Читать книгу Яйца - Ида Гольц - Страница 6

ЧАСТЬ 1
ГЛАВА 5

Оглавление

Я чувствовала себя отвратительно. Блин, не то слово. Мне было хреново. Потратить тучу времени, чтобы просмотреть эту бесконечную программу на TLC «Оденься к свадьбе», или как она там называлась, выбрать, наконец, то самое платье, которое хотела, а оно просто больных денег стоило, и теперь вон оно, висит на перекладине вешалки с выдранным куском подола. Я –то думала по началу взять что-нибудь на прокат. Ну не паль, конечно, какую-нибудь, а что-то приличное, но отец настоял, чтобы платье было исключительно мое.

«Оставишь на память», – заверила меня Маргарита. Да уж, прямо черная метка в моем мозгу: не ходи, девка, замуж.

После всей этой беготни по городу, я часа два еще отмачивала в ванне свои изгвазданные ноги. Я так не бегала, кажется, с универа. Да что там с универа! Я и в школе так не бегала. Наматывать круги по стадиону как-то не канало.

Помню, в классе седьмом, кажется, у нас придумали какую-то шнягу с ориентированием по лесу. Я сразу поняла тогда, что из этого леса точняк не выберусь. Это с моим-то прогрессирующим с возрастом топографическим идиотизмом! Мне бесполезно давать в руки карту. Сколько бы я в нее, как овца, не пялилась, толку никакого. Я и в трех соснах заблудиться могу. Реально. GPS тоже можно сразу в топку отправлять. Я, хоть убейте меня, ничего не понимаю, что он там бухтит. «На дороге с круговым движением съезжайте с четвертого съезда». Я и съезжаю на четвёртый, а это оказывается ни хрена никакой не четвертый, а третий. А бабца в этом навигаторе все лопочет: «Вы отклонились от маршрута». И мне нравится, но это в больших кавычках «нравится», как Марк при этом орет, что я, блин, даже считать в школе не научилась. Орет, а сам при этом предлагает научить меня водить машину.

Да, ладно. Реально, лес был не для меня. А тот кросс мы бежали вместе с подругой моей Волковой. Наташка-это та еще чудила. Ну, в общем, побежали мы. Карты в руках, типа, мы в них что-то соображаем. А мы тупо пялимся с Наташкой во все эти кружочки, пунктиры, линии там всякие, короче, смотрим мы на всю эту хренотень и понимаем, что мы на самом деле ни хрена ничего не понимаем. Что мы, блин, никуда не добежим. То есть, никогда! А Наташка говорит, такая, давай, включай внутренний локатор. В смысле, будем действовать по интуиции. Ага! Щас!

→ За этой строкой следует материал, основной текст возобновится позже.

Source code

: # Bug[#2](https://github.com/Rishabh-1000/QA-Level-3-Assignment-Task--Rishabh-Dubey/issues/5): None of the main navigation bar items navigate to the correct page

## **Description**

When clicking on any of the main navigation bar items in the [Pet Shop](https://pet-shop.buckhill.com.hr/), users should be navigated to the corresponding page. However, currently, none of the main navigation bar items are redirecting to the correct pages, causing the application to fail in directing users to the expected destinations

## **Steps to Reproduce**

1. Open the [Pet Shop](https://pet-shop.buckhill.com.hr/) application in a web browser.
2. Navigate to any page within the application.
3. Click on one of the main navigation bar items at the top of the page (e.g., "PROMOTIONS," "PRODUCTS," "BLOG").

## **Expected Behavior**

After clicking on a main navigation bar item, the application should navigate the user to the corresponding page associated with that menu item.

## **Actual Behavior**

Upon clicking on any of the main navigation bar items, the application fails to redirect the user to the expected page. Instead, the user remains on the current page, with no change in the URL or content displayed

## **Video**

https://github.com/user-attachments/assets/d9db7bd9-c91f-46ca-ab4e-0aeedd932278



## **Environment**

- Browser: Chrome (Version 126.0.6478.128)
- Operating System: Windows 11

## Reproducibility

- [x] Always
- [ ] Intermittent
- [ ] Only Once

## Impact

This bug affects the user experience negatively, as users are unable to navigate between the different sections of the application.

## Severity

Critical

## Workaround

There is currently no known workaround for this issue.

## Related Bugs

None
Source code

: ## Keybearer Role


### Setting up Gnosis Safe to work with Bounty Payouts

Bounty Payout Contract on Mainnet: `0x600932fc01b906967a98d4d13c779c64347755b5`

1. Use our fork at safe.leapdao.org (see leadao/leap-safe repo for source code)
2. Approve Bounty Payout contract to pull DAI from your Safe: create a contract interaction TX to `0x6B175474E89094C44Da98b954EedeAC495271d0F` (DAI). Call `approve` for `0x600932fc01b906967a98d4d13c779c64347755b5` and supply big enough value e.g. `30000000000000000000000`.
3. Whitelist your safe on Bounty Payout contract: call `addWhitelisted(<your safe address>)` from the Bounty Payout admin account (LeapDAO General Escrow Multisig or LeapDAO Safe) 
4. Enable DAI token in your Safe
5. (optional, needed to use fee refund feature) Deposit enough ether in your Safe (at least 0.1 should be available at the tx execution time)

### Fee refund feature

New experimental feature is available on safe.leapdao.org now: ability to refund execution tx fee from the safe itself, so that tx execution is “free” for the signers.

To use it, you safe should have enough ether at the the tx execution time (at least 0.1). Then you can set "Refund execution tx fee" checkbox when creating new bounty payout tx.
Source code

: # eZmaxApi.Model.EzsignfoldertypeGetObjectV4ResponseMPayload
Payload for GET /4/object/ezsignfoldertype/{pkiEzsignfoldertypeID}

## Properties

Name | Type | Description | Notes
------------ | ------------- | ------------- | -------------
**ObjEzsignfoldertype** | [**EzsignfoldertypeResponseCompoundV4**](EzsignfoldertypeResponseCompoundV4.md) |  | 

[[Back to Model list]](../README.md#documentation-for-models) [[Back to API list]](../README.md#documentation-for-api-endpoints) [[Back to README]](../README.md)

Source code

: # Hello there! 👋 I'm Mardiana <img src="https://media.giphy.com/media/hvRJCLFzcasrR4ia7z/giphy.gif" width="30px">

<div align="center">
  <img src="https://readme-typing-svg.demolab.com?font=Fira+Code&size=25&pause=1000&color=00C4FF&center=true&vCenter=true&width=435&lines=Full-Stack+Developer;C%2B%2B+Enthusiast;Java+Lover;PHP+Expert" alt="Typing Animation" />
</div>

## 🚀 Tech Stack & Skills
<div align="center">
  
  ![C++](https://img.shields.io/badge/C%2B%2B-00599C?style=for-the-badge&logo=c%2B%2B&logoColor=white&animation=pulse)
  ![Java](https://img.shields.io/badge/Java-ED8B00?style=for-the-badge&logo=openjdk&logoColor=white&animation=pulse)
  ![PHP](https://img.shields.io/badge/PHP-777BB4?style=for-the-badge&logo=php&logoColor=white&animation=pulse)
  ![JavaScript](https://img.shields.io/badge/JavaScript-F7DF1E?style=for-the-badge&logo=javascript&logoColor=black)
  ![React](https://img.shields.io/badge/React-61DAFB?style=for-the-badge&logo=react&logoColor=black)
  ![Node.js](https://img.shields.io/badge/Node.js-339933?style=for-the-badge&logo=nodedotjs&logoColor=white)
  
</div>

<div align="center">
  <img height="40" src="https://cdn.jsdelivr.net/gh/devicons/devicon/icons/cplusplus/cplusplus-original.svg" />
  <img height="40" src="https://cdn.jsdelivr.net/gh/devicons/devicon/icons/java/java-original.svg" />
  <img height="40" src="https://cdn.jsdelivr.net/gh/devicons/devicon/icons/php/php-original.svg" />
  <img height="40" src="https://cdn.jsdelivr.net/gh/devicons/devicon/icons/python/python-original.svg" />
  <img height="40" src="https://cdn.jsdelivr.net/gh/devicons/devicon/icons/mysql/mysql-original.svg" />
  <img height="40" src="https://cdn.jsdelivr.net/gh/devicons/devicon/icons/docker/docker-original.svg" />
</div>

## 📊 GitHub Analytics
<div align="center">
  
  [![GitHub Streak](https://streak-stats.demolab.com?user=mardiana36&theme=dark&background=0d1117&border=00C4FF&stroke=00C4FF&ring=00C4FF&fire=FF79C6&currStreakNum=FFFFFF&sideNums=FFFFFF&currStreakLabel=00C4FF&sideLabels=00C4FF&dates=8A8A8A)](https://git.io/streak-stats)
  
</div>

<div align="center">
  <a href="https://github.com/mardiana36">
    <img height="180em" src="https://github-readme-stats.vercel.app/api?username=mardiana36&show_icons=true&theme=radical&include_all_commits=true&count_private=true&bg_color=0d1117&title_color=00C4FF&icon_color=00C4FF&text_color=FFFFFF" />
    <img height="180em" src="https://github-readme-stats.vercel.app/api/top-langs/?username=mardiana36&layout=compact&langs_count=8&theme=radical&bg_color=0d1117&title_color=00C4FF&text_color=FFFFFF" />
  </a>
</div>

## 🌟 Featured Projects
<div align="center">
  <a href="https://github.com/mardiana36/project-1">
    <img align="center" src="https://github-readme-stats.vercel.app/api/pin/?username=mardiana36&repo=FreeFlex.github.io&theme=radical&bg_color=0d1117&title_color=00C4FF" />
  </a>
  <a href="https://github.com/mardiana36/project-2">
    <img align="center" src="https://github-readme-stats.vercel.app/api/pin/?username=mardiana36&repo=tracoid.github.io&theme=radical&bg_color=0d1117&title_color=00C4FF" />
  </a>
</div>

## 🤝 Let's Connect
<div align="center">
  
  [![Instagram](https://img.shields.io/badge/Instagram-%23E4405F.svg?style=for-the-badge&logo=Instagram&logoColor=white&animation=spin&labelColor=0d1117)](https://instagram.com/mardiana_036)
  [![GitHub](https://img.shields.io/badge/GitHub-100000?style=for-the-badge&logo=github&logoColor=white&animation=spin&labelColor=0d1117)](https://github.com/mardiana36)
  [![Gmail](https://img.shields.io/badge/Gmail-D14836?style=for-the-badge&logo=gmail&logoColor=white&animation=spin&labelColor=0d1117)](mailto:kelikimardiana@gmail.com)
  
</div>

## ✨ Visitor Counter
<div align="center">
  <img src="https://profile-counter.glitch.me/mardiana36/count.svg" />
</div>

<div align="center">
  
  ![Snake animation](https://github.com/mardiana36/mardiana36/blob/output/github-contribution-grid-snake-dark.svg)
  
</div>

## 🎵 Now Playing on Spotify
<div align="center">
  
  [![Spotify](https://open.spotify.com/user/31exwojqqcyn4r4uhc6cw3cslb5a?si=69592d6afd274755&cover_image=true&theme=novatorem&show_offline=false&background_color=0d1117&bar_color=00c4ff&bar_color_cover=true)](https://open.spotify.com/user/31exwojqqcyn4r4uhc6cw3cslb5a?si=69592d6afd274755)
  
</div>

Мы забрели в какую-то глухомань, продирались через черт знает какой бурелом. У меня все руки потом от каких-то кустов деручих были покоцаны. Забрели мы на опушку, а там, глянь, диво-дивное- старая тахта валяется. Пружины из нее повыскакивали. Мы, две дуры, еще успели на тахте этой попрыгать. Я душу отвела. С детства уже так не резвилась. Когда мелкая дома прыгала на диване, Машка все время вопила: слезь, прекрати, только пыль столбом поднимаешь. Пыль там была, не спорю, но не так, чтобы ее было много. Машка каждую неделю по этому дивану елозила пылесосом.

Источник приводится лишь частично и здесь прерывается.